I was taking Piracetam, a noo-tropic. More specifically, it is known to have an extremely potent antioxidant effect. Since alcohol is an oxidant, I would imagine this to be the roof of the prevention.

Anecdotal, however.


----------



## Vic (Dec 4, 2010)

niffer said:


> are you the istp from #intp on ecnet?


I'm not sure what that means. I'm Vict from the INFJs forum.

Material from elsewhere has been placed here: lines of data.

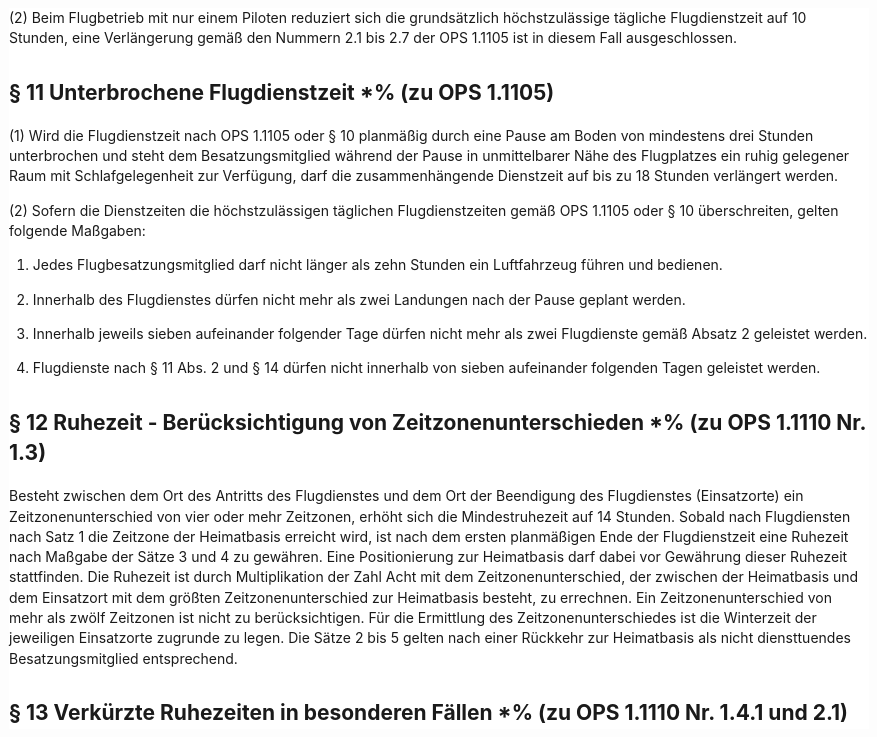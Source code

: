 (2) Beim Flugbetrieb mit nur einem Piloten reduziert sich die
grundsätzlich höchstzulässige tägliche Flugdienstzeit auf 10 Stunden,
eine Verlängerung gemäß den Nummern 2.1 bis 2.7 der OPS 1.1105 ist in
diesem Fall ausgeschlossen.

## § 11 Unterbrochene Flugdienstzeit *% (zu OPS 1.1105)

(1) Wird die Flugdienstzeit nach OPS 1.1105 oder § 10 planmäßig durch
eine Pause am Boden von mindestens drei Stunden unterbrochen und steht
dem Besatzungsmitglied während der Pause in unmittelbarer Nähe des
Flugplatzes ein ruhig gelegener Raum mit Schlafgelegenheit zur
Verfügung, darf die zusammenhängende Dienstzeit auf bis zu 18 Stunden
verlängert werden.

(2) Sofern die Dienstzeiten die höchstzulässigen täglichen
Flugdienstzeiten gemäß OPS 1.1105 oder § 10 überschreiten, gelten
folgende Maßgaben:

1.  Jedes Flugbesatzungsmitglied darf nicht länger als zehn Stunden ein
    Luftfahrzeug führen und bedienen.


2.  Innerhalb des Flugdienstes dürfen nicht mehr als zwei Landungen nach
    der Pause geplant werden.


3.  Innerhalb jeweils sieben aufeinander folgender Tage dürfen nicht mehr
    als zwei Flugdienste gemäß Absatz 2 geleistet werden.


4.  Flugdienste nach § 11 Abs. 2 und § 14 dürfen nicht innerhalb von
    sieben aufeinander folgenden Tagen geleistet werden.

## § 12 Ruhezeit - Berücksichtigung von Zeitzonenunterschieden *% (zu OPS 1.1110 Nr. 1.3)

Besteht zwischen dem Ort des Antritts des Flugdienstes und dem Ort der
Beendigung des Flugdienstes (Einsatzorte) ein Zeitzonenunterschied von
vier oder mehr Zeitzonen, erhöht sich die Mindestruhezeit auf 14
Stunden. Sobald nach Flugdiensten nach Satz 1 die Zeitzone der
Heimatbasis erreicht wird, ist nach dem ersten planmäßigen Ende der
Flugdienstzeit eine Ruhezeit nach Maßgabe der Sätze 3 und 4 zu
gewähren. Eine Positionierung zur Heimatbasis darf dabei vor Gewährung
dieser Ruhezeit stattfinden. Die Ruhezeit ist durch Multiplikation der
Zahl Acht mit dem Zeitzonenunterschied, der zwischen der Heimatbasis
und dem Einsatzort mit dem größten Zeitzonenunterschied zur
Heimatbasis besteht, zu errechnen. Ein Zeitzonenunterschied von mehr
als zwölf Zeitzonen ist nicht zu berücksichtigen. Für die Ermittlung
des Zeitzonenunterschiedes ist die Winterzeit der jeweiligen
Einsatzorte zugrunde zu legen. Die Sätze 2 bis 5 gelten nach einer
Rückkehr zur Heimatbasis als nicht diensttuendes Besatzungsmitglied
entsprechend.

## § 13 Verkürzte Ruhezeiten in besonderen Fällen *% (zu OPS 1.1110 Nr. 1.4.1 und 2.1)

On topic: hair of the dog.


----------



## LibertyPrime (Dec 17, 2010)

Traditional English breakfast, ritch and greasy.










Orange juice


----------



## Husgark (Nov 14, 2012)

A kebab is usually what I get after a long night of drinking. Salty snacks like peanuts feels good as well. I think that's because my body craves salt after having passed so much water


----------



## Outside_The_Box (Apr 17, 2013)

Tawanda said:


> this local place called "The Hots" which serve food only when the bars are about to close, and it's this outdoor buffet you fill a to go box up with buttered pasta, bacon, beef, cheese, fries, and so much more crap to make it heaven.


That sounds fucking epic.


----------



## Outside_The_Box (Apr 17, 2013)

Lots of water, sunshine, and physical activity was all I ever needed. Lethargy only prolongs the suffering.


----------